Chen’s creatures are here flayed out, “woven into a delicate verge” (60). Take this book and “tuck it in a pocket. / Feel it all day, like a new organ” (41).

Two Reviews: Hoa Nguyen’s AS LONG AS TREES LAST and Ji Yoon Lee’s IMMA

As Long As Trees Last by Hoa Nguyen | Wave Books 2012 | $16

AS LONG AS TREES LAST
AS LONG AS TREES LAST

Hoa Nguyen’s As Long As Trees Last is not a book for the city. Shouting concrete and signal siren screech, emit exhaust, make it difficult to “string and feel // wind of wing beats / in your face” (1). Take these poems into the grove and let the “trees be the church” (32). What you have reads like the diary of a hapa witch, a cross-section of all seasons.
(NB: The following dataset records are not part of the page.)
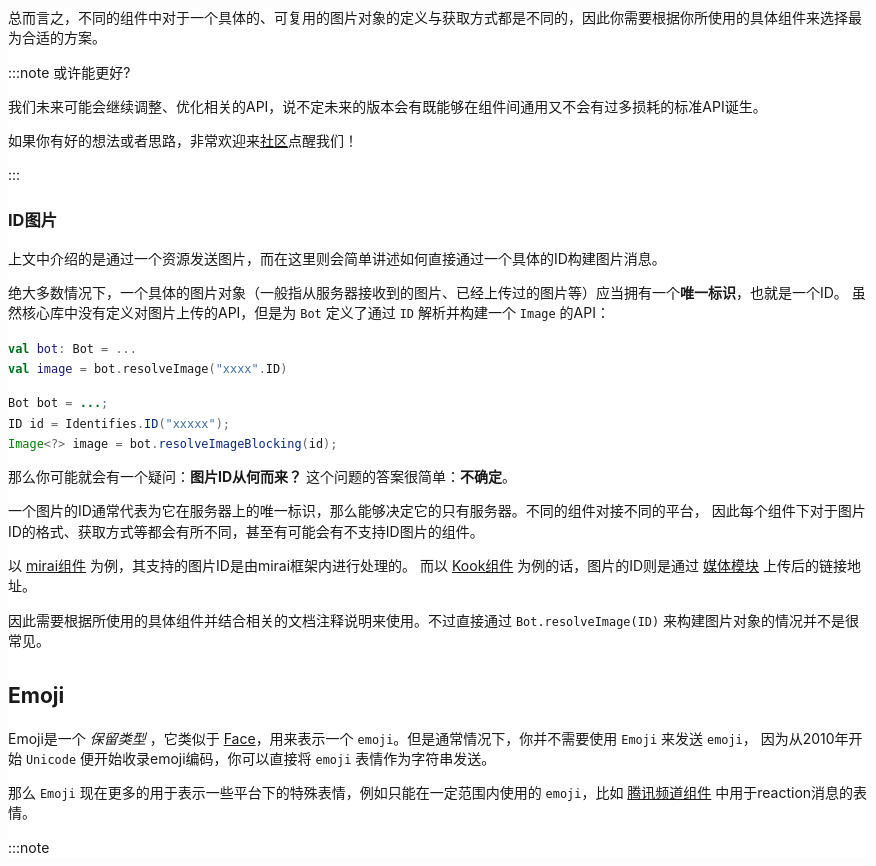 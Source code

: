 总而言之，不同的组件中对于一个具体的、可复用的图片对象的定义与获取方式都是不同的，因此你需要根据你所使用的具体组件来选择最为合适的方案。

:::note 或许能更好?

我们未来可能会继续调整、优化相关的API，说不定未来的版本会有既能够在组件间通用又不会有过多损耗的标准API诞生。

如果你有好的想法或者思路，非常欢迎来[社区](https://github.com/orgs/simple-robot/discussions)点醒我们！

:::

### ID图片

上文中介绍的是通过一个资源发送图片，而在这里则会简单讲述如何直接通过一个具体的ID构建图片消息。

绝大多数情况下，一个具体的图片对象（一般指从服务器接收到的图片、已经上传过的图片等）应当拥有一个**唯一标识**，也就是一个ID。
虽然核心库中没有定义对图片上传的API，但是为 `Bot` 定义了通过 `ID` 解析并构建一个 `Image` 的API：


<Tabs groupId="code">
<TabItem value="Kotlin" default attributes={{'data-value': `Kotlin`}}>

```kotlin
val bot: Bot = ...
val image = bot.resolveImage("xxxx".ID)
```

</TabItem>
<TabItem value="Java" attributes={{'data-value': `Java`}}>

```java
Bot bot = ...;
ID id = Identifies.ID("xxxxx");
Image<?> image = bot.resolveImageBlocking(id);
```

</TabItem>
</Tabs>

那么你可能就会有一个疑问：**图片ID从何而来？** 
这个问题的答案很简单：**不确定**。

一个图片的ID通常代表为它在服务器上的唯一标识，那么能够决定它的只有服务器。不同的组件对接不同的平台，
因此每个组件下对于图片ID的格式、获取方式等都会有所不同，甚至有可能会有不支持ID图片的组件。

以 [mirai组件](https://github.com/simple-robot/simbot-component-mirai) 为例，其支持的图片ID是由mirai框架内进行处理的。
而以 [Kook组件](https://github.com/simple-robot/simbot-component-kook) 为例的话，图片的ID则是通过 [媒体模块](https://developer.kookapp.cn/doc/http/asset)
上传后的链接地址。

因此需要根据所使用的具体组件并结合相关的文档注释说明来使用。不过直接通过 `Bot.resolveImage(ID)` 来构建图片对象的情况并不是很常见。

## Emoji
Emoji是一个 _保留类型_ ，它类似于 [Face](#face)，用来表示一个 `emoji`。但是通常情况下，你并不需要使用 `Emoji` 来发送 `emoji`，
因为从2010年开始 `Unicode` 便开始收录emoji编码，你可以直接将 `emoji` 表情作为字符串发送。

那么 `Emoji` 现在更多的用于表示一些平台下的特殊表情，例如只能在一定范围内使用的 `emoji`，比如 [腾讯频道组件](../../component-overview/qq-guild) 中用于reaction消息的表情。

:::note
The shortness of line and breath in Nguyen’s work makes for ritual incantations in a forest clearing, for songs for invasive seeds.

Nguyen utilizes the Chinaberry tree, indigenous to parts of Southeast Asia but later introduced to the southern United States, to hint at a larger discussion around diaspora, transnational economies, transplants, and transracial intimacies. Born in the Mekong Delta, Nguyen has lived for some time in Texas. Of Thai ancestry, I was raised in West Virginia and Virginia. Like Nguyen, I am also a person of mixed race and understand the kind of odd resonance between the Southern states and Southeast Asia that occurs in the humidity, leafy foliage and rolling mountain ranges. The speakers in Nguyen’s poems often feel like invasive species with toxic fruit, growing wild with distant roots, endangered but tasked with “rag laundry day” and “beans on toast,” no stranger to the poetry that halts and swings from their throats.
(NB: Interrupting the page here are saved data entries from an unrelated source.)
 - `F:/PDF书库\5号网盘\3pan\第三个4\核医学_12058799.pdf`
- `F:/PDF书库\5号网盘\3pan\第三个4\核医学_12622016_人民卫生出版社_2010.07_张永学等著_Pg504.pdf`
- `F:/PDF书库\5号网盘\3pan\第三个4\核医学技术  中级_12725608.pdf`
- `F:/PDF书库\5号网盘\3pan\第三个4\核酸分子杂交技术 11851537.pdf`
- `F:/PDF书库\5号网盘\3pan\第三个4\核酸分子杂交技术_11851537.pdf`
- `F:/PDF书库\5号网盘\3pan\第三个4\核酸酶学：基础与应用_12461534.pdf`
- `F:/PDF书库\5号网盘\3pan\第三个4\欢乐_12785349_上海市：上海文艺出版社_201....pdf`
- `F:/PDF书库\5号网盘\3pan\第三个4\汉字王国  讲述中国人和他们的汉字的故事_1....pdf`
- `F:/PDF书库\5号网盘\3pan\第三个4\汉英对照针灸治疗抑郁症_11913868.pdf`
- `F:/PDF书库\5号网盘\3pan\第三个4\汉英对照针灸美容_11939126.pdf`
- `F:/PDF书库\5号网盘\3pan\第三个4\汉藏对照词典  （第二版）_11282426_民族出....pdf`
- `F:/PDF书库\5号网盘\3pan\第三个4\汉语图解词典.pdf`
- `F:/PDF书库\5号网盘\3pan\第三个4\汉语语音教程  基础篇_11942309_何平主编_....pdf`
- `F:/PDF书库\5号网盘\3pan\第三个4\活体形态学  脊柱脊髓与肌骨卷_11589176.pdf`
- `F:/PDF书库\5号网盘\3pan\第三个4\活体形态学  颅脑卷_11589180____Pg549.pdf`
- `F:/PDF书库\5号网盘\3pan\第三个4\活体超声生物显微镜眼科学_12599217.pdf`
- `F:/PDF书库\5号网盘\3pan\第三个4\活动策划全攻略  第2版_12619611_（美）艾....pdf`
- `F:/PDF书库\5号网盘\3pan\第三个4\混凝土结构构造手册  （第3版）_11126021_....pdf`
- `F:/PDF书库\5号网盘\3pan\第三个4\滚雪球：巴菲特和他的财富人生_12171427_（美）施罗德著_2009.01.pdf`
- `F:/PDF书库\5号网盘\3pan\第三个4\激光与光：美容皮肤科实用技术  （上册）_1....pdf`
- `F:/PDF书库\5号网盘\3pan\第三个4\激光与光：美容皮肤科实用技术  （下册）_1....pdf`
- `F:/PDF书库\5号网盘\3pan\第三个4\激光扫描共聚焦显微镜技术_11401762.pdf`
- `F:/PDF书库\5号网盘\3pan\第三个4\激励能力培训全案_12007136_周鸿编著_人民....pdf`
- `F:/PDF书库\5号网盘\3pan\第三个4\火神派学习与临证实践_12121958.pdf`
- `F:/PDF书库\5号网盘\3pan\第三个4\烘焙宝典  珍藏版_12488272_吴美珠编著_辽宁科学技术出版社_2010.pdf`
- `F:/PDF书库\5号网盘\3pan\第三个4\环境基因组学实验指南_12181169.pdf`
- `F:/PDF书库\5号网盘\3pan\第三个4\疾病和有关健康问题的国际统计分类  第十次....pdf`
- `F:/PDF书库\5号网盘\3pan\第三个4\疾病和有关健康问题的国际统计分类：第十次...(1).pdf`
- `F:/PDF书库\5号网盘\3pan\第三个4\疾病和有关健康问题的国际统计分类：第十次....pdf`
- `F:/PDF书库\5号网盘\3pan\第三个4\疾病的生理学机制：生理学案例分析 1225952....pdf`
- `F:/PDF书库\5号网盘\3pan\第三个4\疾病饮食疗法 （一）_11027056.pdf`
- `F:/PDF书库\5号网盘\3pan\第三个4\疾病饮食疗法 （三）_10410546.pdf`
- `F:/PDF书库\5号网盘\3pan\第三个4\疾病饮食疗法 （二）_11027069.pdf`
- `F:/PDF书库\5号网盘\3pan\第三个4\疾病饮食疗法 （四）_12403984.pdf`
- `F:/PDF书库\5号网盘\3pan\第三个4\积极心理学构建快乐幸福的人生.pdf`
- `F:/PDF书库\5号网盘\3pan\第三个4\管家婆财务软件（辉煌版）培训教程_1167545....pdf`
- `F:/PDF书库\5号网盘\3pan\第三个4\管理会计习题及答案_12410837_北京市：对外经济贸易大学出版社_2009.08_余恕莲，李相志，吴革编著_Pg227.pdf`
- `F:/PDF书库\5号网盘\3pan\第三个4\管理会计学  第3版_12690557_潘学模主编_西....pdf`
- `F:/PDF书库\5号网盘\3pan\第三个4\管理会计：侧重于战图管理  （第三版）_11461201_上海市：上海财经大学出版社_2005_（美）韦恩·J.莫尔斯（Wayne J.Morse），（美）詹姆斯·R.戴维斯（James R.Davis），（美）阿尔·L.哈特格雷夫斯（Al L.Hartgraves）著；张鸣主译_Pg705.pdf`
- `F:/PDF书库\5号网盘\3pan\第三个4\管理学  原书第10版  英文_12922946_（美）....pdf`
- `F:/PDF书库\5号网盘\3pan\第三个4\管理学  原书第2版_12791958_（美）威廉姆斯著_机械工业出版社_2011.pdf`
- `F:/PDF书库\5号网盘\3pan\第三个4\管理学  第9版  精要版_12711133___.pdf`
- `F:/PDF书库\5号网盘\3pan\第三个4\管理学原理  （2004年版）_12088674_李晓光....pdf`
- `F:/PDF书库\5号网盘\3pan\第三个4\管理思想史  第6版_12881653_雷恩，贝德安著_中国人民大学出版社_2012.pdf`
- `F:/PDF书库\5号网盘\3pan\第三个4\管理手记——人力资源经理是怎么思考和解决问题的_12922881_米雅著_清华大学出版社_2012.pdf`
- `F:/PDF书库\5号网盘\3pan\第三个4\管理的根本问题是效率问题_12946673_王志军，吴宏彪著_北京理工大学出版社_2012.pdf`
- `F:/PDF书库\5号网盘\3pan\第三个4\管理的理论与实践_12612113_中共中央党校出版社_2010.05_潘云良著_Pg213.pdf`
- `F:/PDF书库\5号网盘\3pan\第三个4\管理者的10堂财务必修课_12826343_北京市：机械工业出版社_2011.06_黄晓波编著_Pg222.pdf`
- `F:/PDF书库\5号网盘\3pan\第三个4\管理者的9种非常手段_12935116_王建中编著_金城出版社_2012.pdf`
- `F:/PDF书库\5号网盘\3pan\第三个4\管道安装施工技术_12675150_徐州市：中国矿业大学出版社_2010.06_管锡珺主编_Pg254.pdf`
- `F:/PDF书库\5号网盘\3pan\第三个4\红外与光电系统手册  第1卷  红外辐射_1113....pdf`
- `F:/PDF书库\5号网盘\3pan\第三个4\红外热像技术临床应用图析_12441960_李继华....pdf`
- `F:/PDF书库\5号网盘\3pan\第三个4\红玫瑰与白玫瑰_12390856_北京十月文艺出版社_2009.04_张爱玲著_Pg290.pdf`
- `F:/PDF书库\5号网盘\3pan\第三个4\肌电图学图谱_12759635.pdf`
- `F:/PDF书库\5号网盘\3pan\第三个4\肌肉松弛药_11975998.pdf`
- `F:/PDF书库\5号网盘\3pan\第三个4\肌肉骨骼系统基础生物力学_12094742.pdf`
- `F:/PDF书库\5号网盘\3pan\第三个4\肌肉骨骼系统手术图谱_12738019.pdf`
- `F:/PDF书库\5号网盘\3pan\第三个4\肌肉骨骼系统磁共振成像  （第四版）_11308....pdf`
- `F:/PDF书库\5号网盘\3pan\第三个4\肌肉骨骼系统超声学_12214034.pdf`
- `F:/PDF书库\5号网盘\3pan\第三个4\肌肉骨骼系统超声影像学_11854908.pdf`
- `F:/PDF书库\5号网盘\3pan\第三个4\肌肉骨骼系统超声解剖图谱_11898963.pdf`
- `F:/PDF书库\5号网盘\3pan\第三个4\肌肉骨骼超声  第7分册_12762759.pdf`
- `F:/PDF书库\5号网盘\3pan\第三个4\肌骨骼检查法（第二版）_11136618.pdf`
I am interested in the contraction of line that works in Nguyen’s poetry, which is also apparent in the way her breath designates measure when she reads her work. Her short lines are fragmented by breath patterns, and the breakages are defined by elongated exhales and sharp inhales. Spaces between lines and phrases often expand abruptly and then contract, like a lung muscle.

Green bathroom floor
rug and the yellow mug
you loved      Cutting stop
Stop her there like a
yield color

[…]

We love are

We love are          folds
around the stripes of being

Can be

We can      We love
are slung nests

(from “Dirt-Under-Nails Dirt,” 7)

In the excerpt above, notice how “rug” and “mug” snugly bookend a line, yet how the line immediately following (“you loved       Cutting stop”) offers a break, a brief but scary expansion between “loved” and “Cutting,” and a “stop” to counter the preceding rhythm. Notice how “We love are” could be read as “We love our” and how the syntax breaks the relationship between verb and object. In the excerpt below, watch the turns between “pen,” “Open,” “born,” “Horn,” “gown,” “torn” and “train,” as well as the ones between “feathers,” “violet,” “insides,” “heart,” “held,” “cup” and “dark.”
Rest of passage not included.